Making Facebook Custom Audiences GDPR Compliant

Facebook Custom Audiences is a valuable tool for many online marketers, but the dirty little secret is the difficulty in making it compliant with the GDPR and ePrivacy rules. I explain the issues and how to overcome them.

1 Summary

Facebook Activity and GDPR/ePrivacy ComplianceCustom Audience Created from:
Customer List or Pixel/App Tracking
Custom Audience Created from:
Direct Facebook Engagement
Is it compliant to CREATE a Custom Audience?Probably yes, if you collected the personal data in a compliant fashion in the first place.Yes, if your Facebook presence is GDPR compliant.
Is it compliant to ADVERTISE to a Custom Audience on Facebook?Yes, needs consent (which few advertisers have).Yes, if your Facebook presence is GDPR compliant.
Is it compliant to create a “Lookalike Audience” on Facebook?Yes, needs consent (which few advertisers have) .Yes, if your Facebook presence is GDPR compliant.
Is it compliant to ADVERTISE to a “Lookalike Audience” on Facebook?Yes, but only if you can create the Lookalike Audience in a compliant fashion in the first place.Yes, but only if you can create the Lookalike Audience in a compliant fashion in the first place.

2 Scenario

Your company ACME Widgets Ltd (the “advertiser”) wants to promote its health widgets to people using online advertising, e.g. in Facebook and Google ads, and through traditional email marketing.

A news organisation named Global News Ltd (the “publisher”) provides a free website and app to provide news and is funded by the adverts it displays.

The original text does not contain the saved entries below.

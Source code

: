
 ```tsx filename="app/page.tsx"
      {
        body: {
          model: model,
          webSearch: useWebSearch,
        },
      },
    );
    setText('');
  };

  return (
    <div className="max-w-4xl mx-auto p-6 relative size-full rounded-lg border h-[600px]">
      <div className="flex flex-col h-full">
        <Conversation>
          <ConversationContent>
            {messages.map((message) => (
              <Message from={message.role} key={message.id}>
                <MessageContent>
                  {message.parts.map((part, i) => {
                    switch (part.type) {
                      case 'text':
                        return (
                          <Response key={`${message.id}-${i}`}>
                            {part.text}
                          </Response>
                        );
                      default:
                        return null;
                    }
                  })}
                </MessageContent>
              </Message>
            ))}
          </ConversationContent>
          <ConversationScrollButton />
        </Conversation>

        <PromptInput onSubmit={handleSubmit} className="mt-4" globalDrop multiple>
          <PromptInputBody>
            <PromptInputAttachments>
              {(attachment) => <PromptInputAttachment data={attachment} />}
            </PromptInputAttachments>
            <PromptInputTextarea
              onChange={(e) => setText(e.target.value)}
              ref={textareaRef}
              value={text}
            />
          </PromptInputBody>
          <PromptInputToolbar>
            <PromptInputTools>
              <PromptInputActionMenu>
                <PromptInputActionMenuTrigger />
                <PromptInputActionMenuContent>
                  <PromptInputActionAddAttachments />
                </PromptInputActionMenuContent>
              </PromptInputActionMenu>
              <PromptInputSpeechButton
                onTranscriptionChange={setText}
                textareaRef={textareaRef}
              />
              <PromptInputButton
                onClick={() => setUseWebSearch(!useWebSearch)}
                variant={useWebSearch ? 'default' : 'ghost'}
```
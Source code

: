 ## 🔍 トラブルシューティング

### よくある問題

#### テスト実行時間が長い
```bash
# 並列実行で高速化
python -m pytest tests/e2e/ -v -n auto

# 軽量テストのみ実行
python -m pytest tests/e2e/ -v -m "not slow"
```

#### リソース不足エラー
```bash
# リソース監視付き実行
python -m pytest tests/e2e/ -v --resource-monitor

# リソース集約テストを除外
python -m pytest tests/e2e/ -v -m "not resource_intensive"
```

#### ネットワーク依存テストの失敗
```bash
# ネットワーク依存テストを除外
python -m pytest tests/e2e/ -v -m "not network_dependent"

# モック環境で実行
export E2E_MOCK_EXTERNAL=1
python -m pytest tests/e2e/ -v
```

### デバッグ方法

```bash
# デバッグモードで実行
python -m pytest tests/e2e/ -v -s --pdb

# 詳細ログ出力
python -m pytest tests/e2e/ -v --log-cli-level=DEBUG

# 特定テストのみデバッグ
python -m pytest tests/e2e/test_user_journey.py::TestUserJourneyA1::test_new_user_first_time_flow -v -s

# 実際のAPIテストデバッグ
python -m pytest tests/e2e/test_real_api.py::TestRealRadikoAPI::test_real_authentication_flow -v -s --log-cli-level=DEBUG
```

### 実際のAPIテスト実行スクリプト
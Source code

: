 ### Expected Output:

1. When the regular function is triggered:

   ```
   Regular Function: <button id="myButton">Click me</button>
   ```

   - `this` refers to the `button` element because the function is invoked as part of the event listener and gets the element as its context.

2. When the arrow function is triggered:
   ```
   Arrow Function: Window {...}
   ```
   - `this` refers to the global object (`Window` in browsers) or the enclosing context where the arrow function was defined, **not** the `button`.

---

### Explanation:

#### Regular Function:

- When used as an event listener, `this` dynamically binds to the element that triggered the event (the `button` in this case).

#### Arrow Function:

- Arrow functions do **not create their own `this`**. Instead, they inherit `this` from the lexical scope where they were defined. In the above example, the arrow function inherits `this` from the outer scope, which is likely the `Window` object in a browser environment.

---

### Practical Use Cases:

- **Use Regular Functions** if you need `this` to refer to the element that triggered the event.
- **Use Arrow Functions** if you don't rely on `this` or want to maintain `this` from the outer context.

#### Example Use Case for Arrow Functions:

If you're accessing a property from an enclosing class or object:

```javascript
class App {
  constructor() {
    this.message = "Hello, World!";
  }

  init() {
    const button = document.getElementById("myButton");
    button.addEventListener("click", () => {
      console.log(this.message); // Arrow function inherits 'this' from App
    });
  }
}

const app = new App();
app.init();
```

Ads on the Global News Corp website/app are chosen and presented in real-time by a third party “ad network”, such as Facebook or Google.

3 What is a Custom Audience?

A Facebook Custom Audience is a group of Facebook user accounts that have been matched to a dataset that an advertiser provides, e.g. ACME Widgets Ltd uploads a list of 100 customer email addresses for which Facebook matched 75 Facebook accounts which becomes a Custom Audience to use within Facebook.

There are really three types of Custom Audience based on where the data comes from:

  1. Customer List – A list of contact information that you supply to Facebook (Facebook names this a “customer list”), e.g. email addresses of customers who may or may not be Facebook users.
  2. Pixel/App Tracking – People that have interacted with your website (pixel) or app (SDK), who may or may not be Facebook users.
  3. Facebook Engagement – Facebook users that have interacted with your Facebook/Instagram presence, e.g. liked your Facebook Page or accessed your Instagram profile.

4 How do I create a Custom Audience?

An advertiser uploads to Facebook a list of contact information or selects a cohort of previously tracked pixel/app/Facebook interactions. Facebook matches the data for the advertiser and creates the Custom Audience list of Facebook users.

5 Is it compliant to CREATE a Custom Audience?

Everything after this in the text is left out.